LOST & FOUND:Reclaiming the Post-Industrial Landscape
by Mike Jacobs
A landscape of concrete and rubble is all that the bulldozers and wrecking balls have left behind. This wasteland with the remnants of deep rooted foundations and rusting scraps serves as a constant visual reminder of drastic economic change. Its scale and presence envelops the riverbanks which cut through the heart of the city. Past the banks on the north side of the river the village center has been able to sustain its 18th-century charm. Main Street and its vicinity, as a result of intensive preservation efforts, continue to attract visitors, and annual cultural events emphasize the strong awareness of the area's ethnic roots. On the south side however, the blue-collar neighborhoods of rundown rowhouses and boarded-up storefronts more aptly reflect the economic hardships. Only the college, with its transient population, remains a constant in the midst of this decay.
Is
this the future of Bethlehem, Pennsylvania, the latest American casualty
in the continuing industrial collapse? Why should we believe otherwise?

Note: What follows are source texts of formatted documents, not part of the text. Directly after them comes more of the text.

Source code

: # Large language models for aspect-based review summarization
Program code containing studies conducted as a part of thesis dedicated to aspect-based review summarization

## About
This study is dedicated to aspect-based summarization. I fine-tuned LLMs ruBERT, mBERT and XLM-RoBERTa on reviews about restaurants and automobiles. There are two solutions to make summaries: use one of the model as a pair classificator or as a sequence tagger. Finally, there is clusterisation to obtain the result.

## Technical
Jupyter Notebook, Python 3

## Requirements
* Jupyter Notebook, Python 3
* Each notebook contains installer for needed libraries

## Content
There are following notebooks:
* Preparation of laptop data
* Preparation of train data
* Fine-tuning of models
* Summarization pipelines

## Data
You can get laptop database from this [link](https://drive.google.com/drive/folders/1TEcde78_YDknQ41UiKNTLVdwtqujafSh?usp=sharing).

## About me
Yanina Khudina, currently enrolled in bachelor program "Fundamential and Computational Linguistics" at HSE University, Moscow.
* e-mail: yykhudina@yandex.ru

Today the image of the rust belt stretches well beyond the confines of
the Midwest. From the urban to the semi-rural, traces of industrial abandonment
are visible. As the 21st Century approaches, we as designers must realize
the potentials in resurrecting these de-industrialized cities. To what
degree do these landscapes become reinhabited? Can public space be reclaimed
and redefined? Strategies aimed at economically revitalizing these areas
encompass issues of architecture, planning and preservation. Sustaining
the local character of the past is integral with providing an economically
stable future.

The economic trends that have affected the American steel industry, have occurred similarly in modernized countries around the globe. Its relocation and downsizing has created identical landscapes and similar physical consequences. These sites, latent with the potential for new planning, are currently being addressed at a regional scale in the German Ruhrgebiet. The realized efforts of the IBA Emscherpark project have focused on an integration of heritage, reuse and new use.
For almost 200 years,
the Ruhrgebiet has been home to the majority of the German coal and iron
& steel industries. Today, the mining and steel industries in this
region have disappeared. Aside from the economic distress, what remains
are vast brownfields and the decaying traces of industrial existence.

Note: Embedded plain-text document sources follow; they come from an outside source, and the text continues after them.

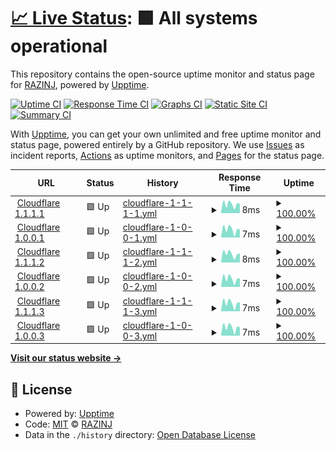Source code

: # [📈 Live Status](https://razinj.github.io/status-public): <!--live status--> **🟩 All systems operational**

This repository contains the open-source uptime monitor and status page for [RAZINJ](razinj.com), powered by [Upptime](https://github.com/upptime/upptime).

[![Uptime CI](https://github.com/razinj/status-public/workflows/Uptime%20CI/badge.svg)](https://github.com/razinj/status-public/actions?query=workflow%3A%22Uptime+CI%22)
[![Response Time CI](https://github.com/razinj/status-public/workflows/Response%20Time%20CI/badge.svg)](https://github.com/razinj/status-public/actions?query=workflow%3A%22Response+Time+CI%22)
[![Graphs CI](https://github.com/razinj/status-public/workflows/Graphs%20CI/badge.svg)](https://github.com/razinj/status-public/actions?query=workflow%3A%22Graphs+CI%22)
[![Static Site CI](https://github.com/razinj/status-public/workflows/Static%20Site%20CI/badge.svg)](https://github.com/razinj/status-public/actions?query=workflow%3A%22Static+Site+CI%22)
[![Summary CI](https://github.com/razinj/status-public/workflows/Summary%20CI/badge.svg)](https://github.com/razinj/status-public/actions?query=workflow%3A%22Summary+CI%22)

With [Upptime](https://upptime.js.org), you can get your own unlimited and free uptime monitor and status page, powered entirely by a GitHub repository. We use [Issues](https://github.com/razinj/status-public/issues) as incident reports, [Actions](https://github.com/razinj/status-public/actions) as uptime monitors, and [Pages](https://razinj.github.io/status-public) for the status page.

<!--start: status pages-->
<!-- This summary is generated by Upptime (https://github.com/upptime/upptime) -->
<!-- Do not edit this manually, your changes will be overwritten -->
<!-- prettier-ignore -->
| URL | Status | History | Response Time | Uptime |
| --- | ------ | ------- | ------------- | ------ |
| <img alt="" src="https://icons.duckduckgo.com/ip3/null.ico" height="13"> [Cloudflare 1.1.1.1](1.1.1.1) | 🟩 Up | [cloudflare-1-1-1-1.yml](https://github.com/razinj/status-public/commits/HEAD/history/cloudflare-1-1-1-1.yml) | <details><summary><img alt="Response time graph" src="./graphs/cloudflare-1-1-1-1/response-time-week.png" height="20"> 8ms</summary><br><a href="https://razinj.github.io/status-public/history/cloudflare-1-1-1-1"><img alt="Response time 8" src="https://img.shields.io/endpoint?url=https%3A%2F%2Fraw.githubusercontent.com%2Frazinj%2Fstatus-public%2FHEAD%2Fapi%2Fcloudflare-1-1-1-1%2Fresponse-time.json"></a><br><a href="https://razinj.github.io/status-public/history/cloudflare-1-1-1-1"><img alt="24-hour response time 3" src="https://img.shields.io/endpoint?url=https%3A%2F%2Fraw.githubusercontent.com%2Frazinj%2Fstatus-public%2FHEAD%2Fapi%2Fcloudflare-1-1-1-1%2Fresponse-time-day.json"></a><br><a href="https://razinj.github.io/status-public/history/cloudflare-1-1-1-1"><img alt="7-day response time 8" src="https://img.shields.io/endpoint?url=https%3A%2F%2Fraw.githubusercontent.com%2Frazinj%2Fstatus-public%2FHEAD%2Fapi%2Fcloudflare-1-1-1-1%2Fresponse-time-week.json"></a><br><a href="https://razinj.github.io/status-public/history/cloudflare-1-1-1-1"><img alt="30-day response time 8" src="https://img.shields.io/endpoint?url=https%3A%2F%2Fraw.githubusercontent.com%2Frazinj%2Fstatus-public%2FHEAD%2Fapi%2Fcloudflare-1-1-1-1%2Fresponse-time-month.json"></a><br><a href="https://razinj.github.io/status-public/history/cloudflare-1-1-1-1"><img alt="1-year response time 8" src="https://img.shields.io/endpoint?url=https%3A%2F%2Fraw.githubusercontent.com%2Frazinj%2Fstatus-public%2FHEAD%2Fapi%2Fcloudflare-1-1-1-1%2Fresponse-time-year.json"></a></details> | <details><summary><a href="https://razinj.github.io/status-public/history/cloudflare-1-1-1-1">100.00%</a></summary><a href="https://razinj.github.io/status-public/history/cloudflare-1-1-1-1"><img alt="All-time uptime 100.00%" src="https://img.shields.io/endpoint?url=https%3A%2F%2Fraw.githubusercontent.com%2Frazinj%2Fstatus-public%2FHEAD%2Fapi%2Fcloudflare-1-1-1-1%2Fuptime.json"></a><br><a href="https://razinj.github.io/status-public/history/cloudflare-1-1-1-1"><img alt="24-hour uptime 100.00%" src="https://img.shields.io/endpoint?url=https%3A%2F%2Fraw.githubusercontent.com%2Frazinj%2Fstatus-public%2FHEAD%2Fapi%2Fcloudflare-1-1-1-1%2Fuptime-day.json"></a><br><a href="https://razinj.github.io/status-public/history/cloudflare-1-1-1-1"><img alt="7-day uptime 100.00%" src="https://img.shields.io/endpoint?url=https%3A%2F%2Fraw.githubusercontent.com%2Frazinj%2Fstatus-public%2FHEAD%2Fapi%2Fcloudflare-1-1-1-1%2Fuptime-week.json"></a><br><a href="https://razinj.github.io/status-public/history/cloudflare-1-1-1-1"><img alt="30-day uptime 100.00%" src="https://img.shields.io/endpoint?url=https%3A%2F%2Fraw.githubusercontent.com%2Frazinj%2Fstatus-public%2FHEAD%2Fapi%2Fcloudflare-1-1-1-1%2Fuptime-month.json"></a><br><a href="https://razinj.github.io/status-public/history/cloudflare-1-1-1-1"><img alt="1-year uptime 100.00%" src="https://img.shields.io/endpoint?url=https%3A%2F%2Fraw.githubusercontent.com%2Frazinj%2Fstatus-public%2FHEAD%2Fapi%2Fcloudflare-1-1-1-1%2Fuptime-year.json"></a></details>
| <img alt="" src="https://icons.duckduckgo.com/ip3/null.ico" height="13"> [Cloudflare 1.0.0.1](1.0.0.1) | 🟩 Up | [cloudflare-1-0-0-1.yml](https://github.com/razinj/status-public/commits/HEAD/history/cloudflare-1-0-0-1.yml) | <details><summary><img alt="Response time graph" src="./graphs/cloudflare-1-0-0-1/response-time-week.png" height="20"> 7ms</summary><br><a href="https://razinj.github.io/status-public/history/cloudflare-1-0-0-1"><img alt="Response time 7" src="https://img.shields.io/endpoint?url=https%3A%2F%2Fraw.githubusercontent.com%2Frazinj%2Fstatus-public%2FHEAD%2Fapi%2Fcloudflare-1-0-0-1%2Fresponse-time.json"></a><br><a href="https://razinj.github.io/status-public/history/cloudflare-1-0-0-1"><img alt="24-hour response time 2" src="https://img.shields.io/endpoint?url=https%3A%2F%2Fraw.githubusercontent.com%2Frazinj%2Fstatus-public%2FHEAD%2Fapi%2Fcloudflare-1-0-0-1%2Fresponse-time-day.json"></a><br><a href="https://razinj.github.io/status-public/history/cloudflare-1-0-0-1"><img alt="7-day response time 7" src="https://img.shields.io/endpoint?url=https%3A%2F%2Fraw.githubusercontent.com%2Frazinj%2Fstatus-public%2FHEAD%2Fapi%2Fcloudflare-1-0-0-1%2Fresponse-time-week.json"></a><br><a href="https://razinj.github.io/status-public/history/cloudflare-1-0-0-1"><img alt="30-day response time 7" src="https://img.shields.io/endpoint?url=https%3A%2F%2Fraw.githubusercontent.com%2Frazinj%2Fstatus-public%2FHEAD%2Fapi%2Fcloudflare-1-0-0-1%2Fresponse-time-month.json"></a><br><a href="https://razinj.github.io/status-public/history/cloudflare-1-0-0-1"><img alt="1-year response time 7" src="https://img.shields.io/endpoint?url=https%3A%2F%2Fraw.githubusercontent.com%2Frazinj%2Fstatus-public%2FHEAD%2Fapi%2Fcloudflare-1-0-0-1%2Fresponse-time-year.json"></a></details> | <details><summary><a href="https://razinj.github.io/status-public/history/cloudflare-1-0-0-1">100.00%</a></summary><a href="https://razinj.github.io/status-public/history/cloudflare-1-0-0-1"><img alt="All-time uptime 100.00%" src="https://img.shields.io/endpoint?url=https%3A%2F%2Fraw.githubusercontent.com%2Frazinj%2Fstatus-public%2FHEAD%2Fapi%2Fcloudflare-1-0-0-1%2Fuptime.json"></a><br><a href="https://razinj.github.io/status-public/history/cloudflare-1-0-0-1"><img alt="24-hour uptime 100.00%" src="https://img.shields.io/endpoint?url=https%3A%2F%2Fraw.githubusercontent.com%2Frazinj%2Fstatus-public%2FHEAD%2Fapi%2Fcloudflare-1-0-0-1%2Fuptime-day.json"></a><br><a href="https://razinj.github.io/status-public/history/cloudflare-1-0-0-1"><img alt="7-day uptime 100.00%" src="https://img.shields.io/endpoint?url=https%3A%2F%2Fraw.githubusercontent.com%2Frazinj%2Fstatus-public%2FHEAD%2Fapi%2Fcloudflare-1-0-0-1%2Fuptime-week.json"></a><br><a href="https://razinj.github.io/status-public/history/cloudflare-1-0-0-1"><img alt="30-day uptime 100.00%" src="https://img.shields.io/endpoint?url=https%3A%2F%2Fraw.githubusercontent.com%2Frazinj%2Fstatus-public%2FHEAD%2Fapi%2Fcloudflare-1-0-0-1%2Fuptime-month.json"></a><br><a href="https://razinj.github.io/status-public/history/cloudflare-1-0-0-1"><img alt="1-year uptime 100.00%" src="https://img.shields.io/endpoint?url=https%3A%2F%2Fraw.githubusercontent.com%2Frazinj%2Fstatus-public%2FHEAD%2Fapi%2Fcloudflare-1-0-0-1%2Fuptime-year.json"></a></details>
| <img alt="" src="https://icons.duckduckgo.com/ip3/null.ico" height="13"> [Cloudflare 1.1.1.2](1.1.1.2) | 🟩 Up | [cloudflare-1-1-1-2.yml](https://github.com/razinj/status-public/commits/HEAD/history/cloudflare-1-1-1-2.yml) | <details><summary><img alt="Response time graph" src="./graphs/cloudflare-1-1-1-2/response-time-week.png" height="20"> 8ms</summary><br><a href="https://razinj.github.io/status-public/history/cloudflare-1-1-1-2"><img alt="Response time 8" src="https://img.shields.io/endpoint?url=https%3A%2F%2Fraw.githubusercontent.com%2Frazinj%2Fstatus-public%2FHEAD%2Fapi%2Fcloudflare-1-1-1-2%2Fresponse-time.json"></a><br><a href="https://razinj.github.io/status-public/history/cloudflare-1-1-1-2"><img alt="24-hour response time 5" src="https://img.shields.io/endpoint?url=https%3A%2F%2Fraw.githubusercontent.com%2Frazinj%2Fstatus-public%2FHEAD%2Fapi%2Fcloudflare-1-1-1-2%2Fresponse-time-day.json"></a><br><a href="https://razinj.github.io/status-public/history/cloudflare-1-1-1-2"><img alt="7-day response time 8" src="https://img.shields.io/endpoint?url=https%3A%2F%2Fraw.githubusercontent.com%2Frazinj%2Fstatus-public%2FHEAD%2Fapi%2Fcloudflare-1-1-1-2%2Fresponse-time-week.json"></a><br><a href="https://razinj.github.io/status-public/history/cloudflare-1-1-1-2"><img alt="30-day response time 8" src="https://img.shields.io/endpoint?url=https%3A%2F%2Fraw.githubusercontent.com%2Frazinj%2Fstatus-public%2FHEAD%2Fapi%2Fcloudflare-1-1-1-2%2Fresponse-time-month.json"></a><br><a href="https://razinj.github.io/status-public/history/cloudflare-1-1-1-2"><img alt="1-year response time 8" src="https://img.shields.io/endpoint?url=https%3A%2F%2Fraw.githubusercontent.com%2Frazinj%2Fstatus-public%2FHEAD%2Fapi%2Fcloudflare-1-1-1-2%2Fresponse-time-year.json"></a></details> | <details><summary><a href="https://razinj.github.io/status-public/history/cloudflare-1-1-1-2">100.00%</a></summary><a href="https://razinj.github.io/status-public/history/cloudflare-1-1-1-2"><img alt="All-time uptime 100.00%" src="https://img.shields.io/endpoint?url=https%3A%2F%2Fraw.githubusercontent.com%2Frazinj%2Fstatus-public%2FHEAD%2Fapi%2Fcloudflare-1-1-1-2%2Fuptime.json"></a><br><a href="https://razinj.github.io/status-public/history/cloudflare-1-1-1-2"><img alt="24-hour uptime 100.00%" src="https://img.shields.io/endpoint?url=https%3A%2F%2Fraw.githubusercontent.com%2Frazinj%2Fstatus-public%2FHEAD%2Fapi%2Fcloudflare-1-1-1-2%2Fuptime-day.json"></a><br><a href="https://razinj.github.io/status-public/history/cloudflare-1-1-1-2"><img alt="7-day uptime 100.00%" src="https://img.shields.io/endpoint?url=https%3A%2F%2Fraw.githubusercontent.com%2Frazinj%2Fstatus-public%2FHEAD%2Fapi%2Fcloudflare-1-1-1-2%2Fuptime-week.json"></a><br><a href="https://razinj.github.io/status-public/history/cloudflare-1-1-1-2"><img alt="30-day uptime 100.00%" src="https://img.shields.io/endpoint?url=https%3A%2F%2Fraw.githubusercontent.com%2Frazinj%2Fstatus-public%2FHEAD%2Fapi%2Fcloudflare-1-1-1-2%2Fuptime-month.json"></a><br><a href="https://razinj.github.io/status-public/history/cloudflare-1-1-1-2"><img alt="1-year uptime 100.00%" src="https://img.shields.io/endpoint?url=https%3A%2F%2Fraw.githubusercontent.com%2Frazinj%2Fstatus-public%2FHEAD%2Fapi%2Fcloudflare-1-1-1-2%2Fuptime-year.json"></a></details>
| <img alt="" src="https://icons.duckduckgo.com/ip3/null.ico" height="13"> [Cloudflare 1.0.0.2](1.0.0.2) | 🟩 Up | [cloudflare-1-0-0-2.yml](https://github.com/razinj/status-public/commits/HEAD/history/cloudflare-1-0-0-2.yml) | <details><summary><img alt="Response time graph" src="./graphs/cloudflare-1-0-0-2/response-time-week.png" height="20"> 7ms</summary><br><a href="https://razinj.github.io/status-public/history/cloudflare-1-0-0-2"><img alt="Response time 7" src="https://img.shields.io/endpoint?url=https%3A%2F%2Fraw.githubusercontent.com%2Frazinj%2Fstatus-public%2FHEAD%2Fapi%2Fcloudflare-1-0-0-2%2Fresponse-time.json"></a><br><a href="https://razinj.github.io/status-public/history/cloudflare-1-0-0-2"><img alt="24-hour response time 2" src="https://img.shields.io/endpoint?url=https%3A%2F%2Fraw.githubusercontent.com%2Frazinj%2Fstatus-public%2FHEAD%2Fapi%2Fcloudflare-1-0-0-2%2Fresponse-time-day.json"></a><br><a href="https://razinj.github.io/status-public/history/cloudflare-1-0-0-2"><img alt="7-day response time 7" src="https://img.shields.io/endpoint?url=https%3A%2F%2Fraw.githubusercontent.com%2Frazinj%2Fstatus-public%2FHEAD%2Fapi%2Fcloudflare-1-0-0-2%2Fresponse-time-week.json"></a><br><a href="https://razinj.github.io/status-public/history/cloudflare-1-0-0-2"><img alt="30-day response time 7" src="https://img.shields.io/endpoint?url=https%3A%2F%2Fraw.githubusercontent.com%2Frazinj%2Fstatus-public%2FHEAD%2Fapi%2Fcloudflare-1-0-0-2%2Fresponse-time-month.json"></a><br><a href="https://razinj.github.io/status-public/history/cloudflare-1-0-0-2"><img alt="1-year response time 7" src="https://img.shields.io/endpoint?url=https%3A%2F%2Fraw.githubusercontent.com%2Frazinj%2Fstatus-public%2FHEAD%2Fapi%2Fcloudflare-1-0-0-2%2Fresponse-time-year.json"></a></details> | <details><summary><a href="https://razinj.github.io/status-public/history/cloudflare-1-0-0-2">100.00%</a></summary><a href="https://razinj.github.io/status-public/history/cloudflare-1-0-0-2"><img alt="All-time uptime 100.00%" src="https://img.shields.io/endpoint?url=https%3A%2F%2Fraw.githubusercontent.com%2Frazinj%2Fstatus-public%2FHEAD%2Fapi%2Fcloudflare-1-0-0-2%2Fuptime.json"></a><br><a href="https://razinj.github.io/status-public/history/cloudflare-1-0-0-2"><img alt="24-hour uptime 100.00%" src="https://img.shields.io/endpoint?url=https%3A%2F%2Fraw.githubusercontent.com%2Frazinj%2Fstatus-public%2FHEAD%2Fapi%2Fcloudflare-1-0-0-2%2Fuptime-day.json"></a><br><a href="https://razinj.github.io/status-public/history/cloudflare-1-0-0-2"><img alt="7-day uptime 100.00%" src="https://img.shields.io/endpoint?url=https%3A%2F%2Fraw.githubusercontent.com%2Frazinj%2Fstatus-public%2FHEAD%2Fapi%2Fcloudflare-1-0-0-2%2Fuptime-week.json"></a><br><a href="https://razinj.github.io/status-public/history/cloudflare-1-0-0-2"><img alt="30-day uptime 100.00%" src="https://img.shields.io/endpoint?url=https%3A%2F%2Fraw.githubusercontent.com%2Frazinj%2Fstatus-public%2FHEAD%2Fapi%2Fcloudflare-1-0-0-2%2Fuptime-month.json"></a><br><a href="https://razinj.github.io/status-public/history/cloudflare-1-0-0-2"><img alt="1-year uptime 100.00%" src="https://img.shields.io/endpoint?url=https%3A%2F%2Fraw.githubusercontent.com%2Frazinj%2Fstatus-public%2FHEAD%2Fapi%2Fcloudflare-1-0-0-2%2Fuptime-year.json"></a></details>
| <img alt="" src="https://icons.duckduckgo.com/ip3/null.ico" height="13"> [Cloudflare 1.1.1.3](1.1.1.3) | 🟩 Up | [cloudflare-1-1-1-3.yml](https://github.com/razinj/status-public/commits/HEAD/history/cloudflare-1-1-1-3.yml) | <details><summary><img alt="Response time graph" src="./graphs/cloudflare-1-1-1-3/response-time-week.png" height="20"> 7ms</summary><br><a href="https://razinj.github.io/status-public/history/cloudflare-1-1-1-3"><img alt="Response time 7" src="https://img.shields.io/endpoint?url=https%3A%2F%2Fraw.githubusercontent.com%2Frazinj%2Fstatus-public%2FHEAD%2Fapi%2Fcloudflare-1-1-1-3%2Fresponse-time.json"></a><br><a href="https://razinj.github.io/status-public/history/cloudflare-1-1-1-3"><img alt="24-hour response time 2" src="https://img.shields.io/endpoint?url=https%3A%2F%2Fraw.githubusercontent.com%2Frazinj%2Fstatus-public%2FHEAD%2Fapi%2Fcloudflare-1-1-1-3%2Fresponse-time-day.json"></a><br><a href="https://razinj.github.io/status-public/history/cloudflare-1-1-1-3"><img alt="7-day response time 7" src="https://img.shields.io/endpoint?url=https%3A%2F%2Fraw.githubusercontent.com%2Frazinj%2Fstatus-public%2FHEAD%2Fapi%2Fcloudflare-1-1-1-3%2Fresponse-time-week.json"></a><br><a href="https://razinj.github.io/status-public/history/cloudflare-1-1-1-3"><img alt="30-day response time 7" src="https://img.shields.io/endpoint?url=https%3A%2F%2Fraw.githubusercontent.com%2Frazinj%2Fstatus-public%2FHEAD%2Fapi%2Fcloudflare-1-1-1-3%2Fresponse-time-month.json"></a><br><a href="https://razinj.github.io/status-public/history/cloudflare-1-1-1-3"><img alt="1-year response time 7" src="https://img.shields.io/endpoint?url=https%3A%2F%2Fraw.githubusercontent.com%2Frazinj%2Fstatus-public%2FHEAD%2Fapi%2Fcloudflare-1-1-1-3%2Fresponse-time-year.json"></a></details> | <details><summary><a href="https://razinj.github.io/status-public/history/cloudflare-1-1-1-3">100.00%</a></summary><a href="https://razinj.github.io/status-public/history/cloudflare-1-1-1-3"><img alt="All-time uptime 100.00%" src="https://img.shields.io/endpoint?url=https%3A%2F%2Fraw.githubusercontent.com%2Frazinj%2Fstatus-public%2FHEAD%2Fapi%2Fcloudflare-1-1-1-3%2Fuptime.json"></a><br><a href="https://razinj.github.io/status-public/history/cloudflare-1-1-1-3"><img alt="24-hour uptime 100.00%" src="https://img.shields.io/endpoint?url=https%3A%2F%2Fraw.githubusercontent.com%2Frazinj%2Fstatus-public%2FHEAD%2Fapi%2Fcloudflare-1-1-1-3%2Fuptime-day.json"></a><br><a href="https://razinj.github.io/status-public/history/cloudflare-1-1-1-3"><img alt="7-day uptime 100.00%" src="https://img.shields.io/endpoint?url=https%3A%2F%2Fraw.githubusercontent.com%2Frazinj%2Fstatus-public%2FHEAD%2Fapi%2Fcloudflare-1-1-1-3%2Fuptime-week.json"></a><br><a href="https://razinj.github.io/status-public/history/cloudflare-1-1-1-3"><img alt="30-day uptime 100.00%" src="https://img.shields.io/endpoint?url=https%3A%2F%2Fraw.githubusercontent.com%2Frazinj%2Fstatus-public%2FHEAD%2Fapi%2Fcloudflare-1-1-1-3%2Fuptime-month.json"></a><br><a href="https://razinj.github.io/status-public/history/cloudflare-1-1-1-3"><img alt="1-year uptime 100.00%" src="https://img.shields.io/endpoint?url=https%3A%2F%2Fraw.githubusercontent.com%2Frazinj%2Fstatus-public%2FHEAD%2Fapi%2Fcloudflare-1-1-1-3%2Fuptime-year.json"></a></details>
| <img alt="" src="https://icons.duckduckgo.com/ip3/null.ico" height="13"> [Cloudflare 1.0.0.3](1.0.0.3) | 🟩 Up | [cloudflare-1-0-0-3.yml](https://github.com/razinj/status-public/commits/HEAD/history/cloudflare-1-0-0-3.yml) | <details><summary><img alt="Response time graph" src="./graphs/cloudflare-1-0-0-3/response-time-week.png" height="20"> 7ms</summary><br><a href="https://razinj.github.io/status-public/history/cloudflare-1-0-0-3"><img alt="Response time 7" src="https://img.shields.io/endpoint?url=https%3A%2F%2Fraw.githubusercontent.com%2Frazinj%2Fstatus-public%2FHEAD%2Fapi%2Fcloudflare-1-0-0-3%2Fresponse-time.json"></a><br><a href="https://razinj.github.io/status-public/history/cloudflare-1-0-0-3"><img alt="24-hour response time 2" src="https://img.shields.io/endpoint?url=https%3A%2F%2Fraw.githubusercontent.com%2Frazinj%2Fstatus-public%2FHEAD%2Fapi%2Fcloudflare-1-0-0-3%2Fresponse-time-day.json"></a><br><a href="https://razinj.github.io/status-public/history/cloudflare-1-0-0-3"><img alt="7-day response time 7" src="https://img.shields.io/endpoint?url=https%3A%2F%2Fraw.githubusercontent.com%2Frazinj%2Fstatus-public%2FHEAD%2Fapi%2Fcloudflare-1-0-0-3%2Fresponse-time-week.json"></a><br><a href="https://razinj.github.io/status-public/history/cloudflare-1-0-0-3"><img alt="30-day response time 7" src="https://img.shields.io/endpoint?url=https%3A%2F%2Fraw.githubusercontent.com%2Frazinj%2Fstatus-public%2FHEAD%2Fapi%2Fcloudflare-1-0-0-3%2Fresponse-time-month.json"></a><br><a href="https://razinj.github.io/status-public/history/cloudflare-1-0-0-3"><img alt="1-year response time 7" src="https://img.shields.io/endpoint?url=https%3A%2F%2Fraw.githubusercontent.com%2Frazinj%2Fstatus-public%2FHEAD%2Fapi%2Fcloudflare-1-0-0-3%2Fresponse-time-year.json"></a></details> | <details><summary><a href="https://razinj.github.io/status-public/history/cloudflare-1-0-0-3">100.00%</a></summary><a href="https://razinj.github.io/status-public/history/cloudflare-1-0-0-3"><img alt="All-time uptime 100.00%" src="https://img.shields.io/endpoint?url=https%3A%2F%2Fraw.githubusercontent.com%2Frazinj%2Fstatus-public%2FHEAD%2Fapi%2Fcloudflare-1-0-0-3%2Fuptime.json"></a><br><a href="https://razinj.github.io/status-public/history/cloudflare-1-0-0-3"><img alt="24-hour uptime 100.00%" src="https://img.shields.io/endpoint?url=https%3A%2F%2Fraw.githubusercontent.com%2Frazinj%2Fstatus-public%2FHEAD%2Fapi%2Fcloudflare-1-0-0-3%2Fuptime-day.json"></a><br><a href="https://razinj.github.io/status-public/history/cloudflare-1-0-0-3"><img alt="7-day uptime 100.00%" src="https://img.shields.io/endpoint?url=https%3A%2F%2Fraw.githubusercontent.com%2Frazinj%2Fstatus-public%2FHEAD%2Fapi%2Fcloudflare-1-0-0-3%2Fuptime-week.json"></a><br><a href="https://razinj.github.io/status-public/history/cloudflare-1-0-0-3"><img alt="30-day uptime 100.00%" src="https://img.shields.io/endpoint?url=https%3A%2F%2Fraw.githubusercontent.com%2Frazinj%2Fstatus-public%2FHEAD%2Fapi%2Fcloudflare-1-0-0-3%2Fuptime-month.json"></a><br><a href="https://razinj.github.io/status-public/history/cloudflare-1-0-0-3"><img alt="1-year uptime 100.00%" src="https://img.shields.io/endpoint?url=https%3A%2F%2Fraw.githubusercontent.com%2Frazinj%2Fstatus-public%2FHEAD%2Fapi%2Fcloudflare-1-0-0-3%2Fuptime-year.json"></a></details>

<!--end: status pages-->

[**Visit our status website →**](https://razinj.github.io/status-public)

## 📄 License

- Powered by: [Upptime](https://github.com/upptime/upptime)
- Code: [MIT](./LICENSE) © [RAZINJ](razinj.com)
- Data in the `./history` directory: [Open Database License](https://opendatacommons.org/licenses/odbl/1-0/)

The large mine and mill structures, which are densely organized along the
70 kilometer industrial spine of the Emscher River, mark this region's
proud industrial past.
The IBA Emscherpark project addresses the economic crisis of this region with an attempt at integrating new use and new identity into a new reading of public space. Intervention into the region's deserted industrial infrastructure is rooted in issues of ecology, economy and reuse. At a regional scale, public space is being reclaimed in the form of purified water channels and 'rails to trails' projects which provide the conceptual and physical links between the more localized interventions. For decades, the Emscher and its tributary links have sustained unfiltered industrial waste. The reversal of this contamination as well as new infrastructural water waste managment is the major environmental focus of the project. At the local scale, urban parks as well as preservation / reuse projects have begun a process of redefining the cities of the Ruhrgebiet and projecting a future within a context of the past.
National,
regional and local interests have come together to construct a new model
for future urban renewal. The success of Emscherpark as a sustainable concept
is already visible in the environmental reversal and preservation / conversion
of the 'contextual' infrastructure of the region. While the success of
incorporating new economies into the region still remains to be seen, the
emphasis thus far on cultural and communal programs, together with the
continuing industrial presence, has helped to renew this region's identity
and provide stability during a time of tremendous transition.
An American landscape comparable to the Ruhrgebiet exists in Pennsylvania's Monongahela Valley. Until recently, the steel industry had defined this region. In the Eighties, the landscape of this region fell victim to the wrecking ball and ten years after steel production, very little has been done to physically alter the brownfield conditions. The majority of the rivers' edges, extending for miles outside Pittsburgh, are spotted with large tracts of bulldozed land. As a result, this land along the rivers, which has tremendous potential as public (or buildable) space, has been rendered inaccessible.
The fate of the Bethlehem site is presently undecided although demolition has begun on some mill structures. This city, although an insignificant urban entity, can be understood as a microcosm of a larger urban problem. If land and infrastructure are becoming accessible in the post-industrial city, how can new and appropriate program be imposed? Does opportunity exist for redefining the boundaries of public space? Can clues from Germany be applied to Bethlehem or must this city be subjected to a bulldozed condition that has proven only to exacerbate a condition of the present post-industrial urban landscape? Programming new public space is central to any incorporation of new use into urban sites at the scale of Bethlehem Steel. The ubiquitous presence of infrastructure already provides the physical extensions beyond site boundaries and implies to some degree a notion of public domain. Preservation / reuse in this case provides a meaningful conceptual framework into which new programs can be injected and grounded in the history and memory of place.
Mike Jacobs holds a Bachelor of Arts in Architecture from Lehigh University and is a candidate for a Master of Architecture 1997 at Columbia University.